Long rambling post I know, and I could go on and on with all of the stories. The takeaway is that its a tremendous experience on so many levels if you have the time and means to accomplish GO FOR IT. It is something to remember and grow from for the rest of your life.
on August 10, 2012
at 07:37 PM
I hiked the PCT. I did it in two consecutive years, 1500 miles the first year and 1800 the second year (I overlapped some of the trail.) Hiking the PCT is what ultimately got me to paleo. I'm a 47 year old woman.
My daily miles progressed from around 15 to 25-30 miles a day. My highest mile day was 36 miles. I believe the AT is physically harder than the PCT so your miles may be fewer.
It is hard on the body to walk that far every day. There is the strong chance for repetitive stress injuries. All it takes is a blister to throw your gait out of whack causing a chain reaction that can affect any joints up the chain, ankle, knee, hip. Take very good care of your feet. Wear shoes much larger than you normally do.
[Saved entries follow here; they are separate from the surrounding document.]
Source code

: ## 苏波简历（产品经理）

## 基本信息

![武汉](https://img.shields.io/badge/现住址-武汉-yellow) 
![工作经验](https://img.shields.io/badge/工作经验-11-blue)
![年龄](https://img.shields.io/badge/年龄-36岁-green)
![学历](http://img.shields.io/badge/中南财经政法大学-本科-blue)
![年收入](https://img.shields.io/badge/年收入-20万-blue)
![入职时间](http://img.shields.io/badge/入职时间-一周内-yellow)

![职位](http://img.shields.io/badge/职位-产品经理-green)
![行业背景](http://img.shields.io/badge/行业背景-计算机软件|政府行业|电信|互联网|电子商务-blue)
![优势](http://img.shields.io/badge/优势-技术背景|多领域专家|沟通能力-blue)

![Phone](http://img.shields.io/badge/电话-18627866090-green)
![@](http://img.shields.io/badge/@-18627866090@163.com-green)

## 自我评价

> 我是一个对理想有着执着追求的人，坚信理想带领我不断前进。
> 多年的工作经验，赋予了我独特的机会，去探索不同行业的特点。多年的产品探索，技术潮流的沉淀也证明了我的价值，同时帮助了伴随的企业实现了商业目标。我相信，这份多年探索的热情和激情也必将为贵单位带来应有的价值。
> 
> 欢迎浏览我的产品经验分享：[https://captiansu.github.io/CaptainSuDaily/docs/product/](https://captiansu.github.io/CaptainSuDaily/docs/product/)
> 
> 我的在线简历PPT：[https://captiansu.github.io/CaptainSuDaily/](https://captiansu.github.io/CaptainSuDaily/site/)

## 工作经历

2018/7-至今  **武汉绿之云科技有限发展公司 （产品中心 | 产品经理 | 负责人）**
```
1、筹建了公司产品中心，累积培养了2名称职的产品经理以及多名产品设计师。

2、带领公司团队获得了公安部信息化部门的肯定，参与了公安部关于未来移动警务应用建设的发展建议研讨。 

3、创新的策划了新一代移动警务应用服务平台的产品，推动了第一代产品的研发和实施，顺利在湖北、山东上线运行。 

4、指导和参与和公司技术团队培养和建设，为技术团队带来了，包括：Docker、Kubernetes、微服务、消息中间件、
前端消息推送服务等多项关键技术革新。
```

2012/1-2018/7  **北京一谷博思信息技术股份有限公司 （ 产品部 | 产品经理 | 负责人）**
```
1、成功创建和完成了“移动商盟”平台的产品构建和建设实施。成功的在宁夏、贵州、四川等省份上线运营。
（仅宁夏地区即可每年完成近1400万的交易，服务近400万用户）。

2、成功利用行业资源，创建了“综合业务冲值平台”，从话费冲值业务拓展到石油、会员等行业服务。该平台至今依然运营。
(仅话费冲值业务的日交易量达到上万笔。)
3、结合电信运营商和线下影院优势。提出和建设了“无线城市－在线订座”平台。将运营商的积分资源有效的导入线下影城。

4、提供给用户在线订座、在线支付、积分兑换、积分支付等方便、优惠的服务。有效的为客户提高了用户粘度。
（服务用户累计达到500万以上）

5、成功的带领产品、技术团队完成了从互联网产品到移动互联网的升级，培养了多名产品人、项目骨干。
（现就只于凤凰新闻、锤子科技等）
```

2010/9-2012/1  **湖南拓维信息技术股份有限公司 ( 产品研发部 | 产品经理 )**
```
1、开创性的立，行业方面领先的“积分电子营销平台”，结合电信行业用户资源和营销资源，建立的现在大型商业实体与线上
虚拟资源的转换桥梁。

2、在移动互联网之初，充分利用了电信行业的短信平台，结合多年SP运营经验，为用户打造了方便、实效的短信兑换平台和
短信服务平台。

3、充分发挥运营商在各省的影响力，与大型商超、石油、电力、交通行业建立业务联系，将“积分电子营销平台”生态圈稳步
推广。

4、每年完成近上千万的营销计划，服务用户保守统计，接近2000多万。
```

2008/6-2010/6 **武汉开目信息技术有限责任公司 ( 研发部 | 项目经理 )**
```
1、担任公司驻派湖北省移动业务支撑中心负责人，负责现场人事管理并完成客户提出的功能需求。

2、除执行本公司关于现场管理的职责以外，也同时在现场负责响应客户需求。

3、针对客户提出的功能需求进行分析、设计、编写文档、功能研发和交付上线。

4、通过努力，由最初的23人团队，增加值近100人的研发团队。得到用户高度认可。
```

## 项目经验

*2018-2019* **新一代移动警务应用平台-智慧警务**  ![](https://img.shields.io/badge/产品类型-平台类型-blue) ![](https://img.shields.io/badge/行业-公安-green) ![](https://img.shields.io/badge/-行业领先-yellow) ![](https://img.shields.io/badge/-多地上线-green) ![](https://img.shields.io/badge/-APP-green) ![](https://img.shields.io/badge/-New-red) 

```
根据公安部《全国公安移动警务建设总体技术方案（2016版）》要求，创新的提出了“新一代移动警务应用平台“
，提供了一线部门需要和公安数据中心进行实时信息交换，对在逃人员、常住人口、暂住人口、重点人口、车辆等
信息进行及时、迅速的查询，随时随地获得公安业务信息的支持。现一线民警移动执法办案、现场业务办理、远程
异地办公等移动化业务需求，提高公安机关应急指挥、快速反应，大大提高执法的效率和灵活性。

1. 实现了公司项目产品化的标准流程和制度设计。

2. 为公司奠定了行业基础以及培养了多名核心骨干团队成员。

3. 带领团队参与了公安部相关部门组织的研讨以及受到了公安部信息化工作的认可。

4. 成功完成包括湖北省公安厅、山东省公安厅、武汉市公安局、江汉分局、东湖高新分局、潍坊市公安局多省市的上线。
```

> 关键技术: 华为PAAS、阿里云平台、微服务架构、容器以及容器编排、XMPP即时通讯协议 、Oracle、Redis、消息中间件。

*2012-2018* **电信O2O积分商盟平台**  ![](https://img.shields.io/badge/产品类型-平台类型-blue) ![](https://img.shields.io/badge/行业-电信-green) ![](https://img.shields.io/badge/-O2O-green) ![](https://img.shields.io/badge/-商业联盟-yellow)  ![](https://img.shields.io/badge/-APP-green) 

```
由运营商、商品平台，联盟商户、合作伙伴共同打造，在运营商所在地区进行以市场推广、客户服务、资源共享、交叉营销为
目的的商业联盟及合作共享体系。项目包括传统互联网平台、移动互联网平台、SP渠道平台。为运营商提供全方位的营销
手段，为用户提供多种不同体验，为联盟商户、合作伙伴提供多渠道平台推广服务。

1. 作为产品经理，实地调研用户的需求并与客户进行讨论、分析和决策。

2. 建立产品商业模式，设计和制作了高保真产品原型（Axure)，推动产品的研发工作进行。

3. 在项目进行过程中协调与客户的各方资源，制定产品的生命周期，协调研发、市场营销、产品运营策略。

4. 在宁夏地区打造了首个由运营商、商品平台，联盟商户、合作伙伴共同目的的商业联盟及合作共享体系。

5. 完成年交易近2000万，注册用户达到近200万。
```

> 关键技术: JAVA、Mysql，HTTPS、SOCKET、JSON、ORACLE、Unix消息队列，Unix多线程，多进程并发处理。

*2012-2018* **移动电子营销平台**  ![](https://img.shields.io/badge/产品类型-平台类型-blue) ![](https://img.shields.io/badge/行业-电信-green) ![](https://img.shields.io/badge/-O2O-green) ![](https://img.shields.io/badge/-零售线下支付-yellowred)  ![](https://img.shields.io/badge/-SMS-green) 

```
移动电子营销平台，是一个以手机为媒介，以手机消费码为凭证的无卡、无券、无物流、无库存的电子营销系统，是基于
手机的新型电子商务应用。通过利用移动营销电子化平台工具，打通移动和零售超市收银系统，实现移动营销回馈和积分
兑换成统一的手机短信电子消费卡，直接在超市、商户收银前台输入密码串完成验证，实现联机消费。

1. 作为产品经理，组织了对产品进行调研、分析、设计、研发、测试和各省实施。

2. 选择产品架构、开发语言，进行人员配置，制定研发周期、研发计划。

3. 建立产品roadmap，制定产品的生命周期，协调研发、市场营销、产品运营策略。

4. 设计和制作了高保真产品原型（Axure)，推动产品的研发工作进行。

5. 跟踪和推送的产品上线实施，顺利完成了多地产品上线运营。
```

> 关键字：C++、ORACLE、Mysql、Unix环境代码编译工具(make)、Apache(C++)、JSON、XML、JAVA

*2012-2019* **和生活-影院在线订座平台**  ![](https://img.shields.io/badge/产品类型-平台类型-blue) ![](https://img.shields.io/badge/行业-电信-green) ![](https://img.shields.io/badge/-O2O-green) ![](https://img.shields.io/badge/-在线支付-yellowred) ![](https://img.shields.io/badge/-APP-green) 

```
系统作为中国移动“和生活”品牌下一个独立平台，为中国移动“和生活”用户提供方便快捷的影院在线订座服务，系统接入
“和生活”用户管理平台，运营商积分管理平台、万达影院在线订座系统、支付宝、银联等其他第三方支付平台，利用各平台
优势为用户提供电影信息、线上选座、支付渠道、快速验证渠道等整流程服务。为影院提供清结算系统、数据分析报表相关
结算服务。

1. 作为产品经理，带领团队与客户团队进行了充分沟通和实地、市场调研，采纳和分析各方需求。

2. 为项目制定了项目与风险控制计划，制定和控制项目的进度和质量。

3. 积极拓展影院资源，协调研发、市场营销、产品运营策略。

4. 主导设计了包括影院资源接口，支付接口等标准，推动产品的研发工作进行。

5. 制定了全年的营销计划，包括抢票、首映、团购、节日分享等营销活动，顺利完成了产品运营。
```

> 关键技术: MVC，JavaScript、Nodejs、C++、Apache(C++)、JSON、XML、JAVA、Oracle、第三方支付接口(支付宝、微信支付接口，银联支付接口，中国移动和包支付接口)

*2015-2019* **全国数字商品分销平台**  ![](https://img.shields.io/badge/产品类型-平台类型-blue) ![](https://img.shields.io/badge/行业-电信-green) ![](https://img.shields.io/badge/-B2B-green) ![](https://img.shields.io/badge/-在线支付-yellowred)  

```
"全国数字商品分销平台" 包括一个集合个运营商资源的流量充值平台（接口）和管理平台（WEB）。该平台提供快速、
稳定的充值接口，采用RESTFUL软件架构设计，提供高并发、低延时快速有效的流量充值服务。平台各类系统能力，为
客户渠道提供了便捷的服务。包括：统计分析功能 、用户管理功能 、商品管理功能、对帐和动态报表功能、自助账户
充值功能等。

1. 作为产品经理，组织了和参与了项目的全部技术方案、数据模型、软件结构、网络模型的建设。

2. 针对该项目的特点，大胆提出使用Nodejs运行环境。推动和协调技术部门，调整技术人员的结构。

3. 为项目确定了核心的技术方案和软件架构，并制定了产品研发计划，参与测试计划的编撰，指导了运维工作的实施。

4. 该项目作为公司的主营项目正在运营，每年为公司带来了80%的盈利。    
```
My diet was horrible on the PCT. I have never felt so hungry in all my life. I experienced a lot of mosquitoes and rain through Oregon and Washington so I ended up resorting to a diet of things I could eat while walking wearing a head net or under an umbrella. Mostly candy and cookies. I was shocked how high my performance was on such a bad diet. The end result was severe insulin resistance, though. After the hike I gained weight extremely rapidly, could not control my hunger, could not exercise without triggering severe hunger. Only low carb paleo saved me. You might want to read this to see that my experience is not unique. http://cduane.net/WhyHikersGetFat.html
Recently I've been doing shorter backpack trips with better paleo food. I've made homemade pemmican. It tastes terrible but the effect is really positive. It is tasty cooked as a soup base. High fat foods seem to work well for me now. I think if I did another long distance hike I would spend a lot of time dehydrating sweet potatoes, yams and other roots and tubers, dehydrating my own meats including beef heart jerky, canned chicken, slow-cooked pork tenderloin and maybe even fish. I'd make tons of "hocky pucks", muffin tins of beef tallow mixed with dried beef (pemmican), coconut, and maybe experiment with other mixtures that include dried fruits/vegetables, nuts, spices or whatever, the important thing being having a ready supply of tallow to cook and eat. I'd probably start eating peanut butter and peanuts again. I'd probably eat grains on the trip to extend my meals, perhaps dry some cooked wild rice or other unusual grains, plus I'd probably do oats, corn, quinoa and regular rice. I'd probably also go ahead and eat whatever appealed to me in trail towns. I rarely ate pizza on my PCT hike, but I couldn't get enough egg and pancake breakfasts. I might skip the pancakes, but probably not skip the hashbrowns. And I'd probably just eat the bun with my triple bacon cheeseburgers. Next time I do this I'm going to go to town on ice cream and make sure I eat at least a pint at every town stop.
You have no idea how hungry you get doing a hike like this. I didn't know it was possible to be THAT hungry.
Good luck on your journey. It's an amazing thing to hike a long trail.